**Task requirements**.
Provide again, from the entries below, every line from the one containing "Before diving into" through the one containing "Implementable knowledge of SciKit Learn", exactly as written, and no other line.

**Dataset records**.
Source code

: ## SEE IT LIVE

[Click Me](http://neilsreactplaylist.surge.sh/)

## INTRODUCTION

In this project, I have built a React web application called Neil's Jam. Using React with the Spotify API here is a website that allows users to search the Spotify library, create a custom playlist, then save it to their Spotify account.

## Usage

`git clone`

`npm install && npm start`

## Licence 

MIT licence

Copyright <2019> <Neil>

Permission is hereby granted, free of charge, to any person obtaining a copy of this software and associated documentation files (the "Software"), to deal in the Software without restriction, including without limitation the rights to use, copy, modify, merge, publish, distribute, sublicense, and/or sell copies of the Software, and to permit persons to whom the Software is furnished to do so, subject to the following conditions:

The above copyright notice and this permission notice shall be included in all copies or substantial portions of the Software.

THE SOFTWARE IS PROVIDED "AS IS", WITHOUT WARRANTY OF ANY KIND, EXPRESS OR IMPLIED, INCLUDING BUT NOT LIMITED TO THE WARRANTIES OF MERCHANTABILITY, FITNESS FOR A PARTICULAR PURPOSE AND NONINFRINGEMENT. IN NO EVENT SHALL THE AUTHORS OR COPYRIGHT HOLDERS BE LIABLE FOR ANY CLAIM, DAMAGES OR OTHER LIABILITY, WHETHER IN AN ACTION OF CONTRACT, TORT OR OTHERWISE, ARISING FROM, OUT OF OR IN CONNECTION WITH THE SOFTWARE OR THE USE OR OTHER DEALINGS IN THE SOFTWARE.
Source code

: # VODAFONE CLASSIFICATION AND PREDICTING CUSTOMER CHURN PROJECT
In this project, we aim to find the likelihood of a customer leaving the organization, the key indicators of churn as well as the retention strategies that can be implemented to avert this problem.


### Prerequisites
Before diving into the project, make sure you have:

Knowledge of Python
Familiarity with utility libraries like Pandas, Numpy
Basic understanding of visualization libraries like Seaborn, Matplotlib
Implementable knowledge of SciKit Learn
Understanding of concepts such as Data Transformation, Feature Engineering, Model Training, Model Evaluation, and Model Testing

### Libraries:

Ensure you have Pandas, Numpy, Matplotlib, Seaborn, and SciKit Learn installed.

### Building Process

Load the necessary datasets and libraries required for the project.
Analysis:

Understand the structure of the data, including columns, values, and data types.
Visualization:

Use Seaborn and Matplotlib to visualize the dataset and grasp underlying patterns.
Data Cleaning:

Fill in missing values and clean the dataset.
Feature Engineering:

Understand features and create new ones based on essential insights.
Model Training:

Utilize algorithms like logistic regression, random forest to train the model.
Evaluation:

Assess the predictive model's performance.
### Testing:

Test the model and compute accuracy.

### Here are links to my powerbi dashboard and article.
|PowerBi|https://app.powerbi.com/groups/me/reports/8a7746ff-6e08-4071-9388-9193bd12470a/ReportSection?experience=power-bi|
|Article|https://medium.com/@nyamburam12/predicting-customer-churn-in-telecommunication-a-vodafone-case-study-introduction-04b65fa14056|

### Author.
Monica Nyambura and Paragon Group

**Written reply**.
Before diving into the project, make sure you have:

Knowledge of Python
Familiarity with utility libraries like Pandas, Numpy
Basic understanding of visualization libraries like Seaborn, Matplotlib
Implementable knowledge of SciKit Learn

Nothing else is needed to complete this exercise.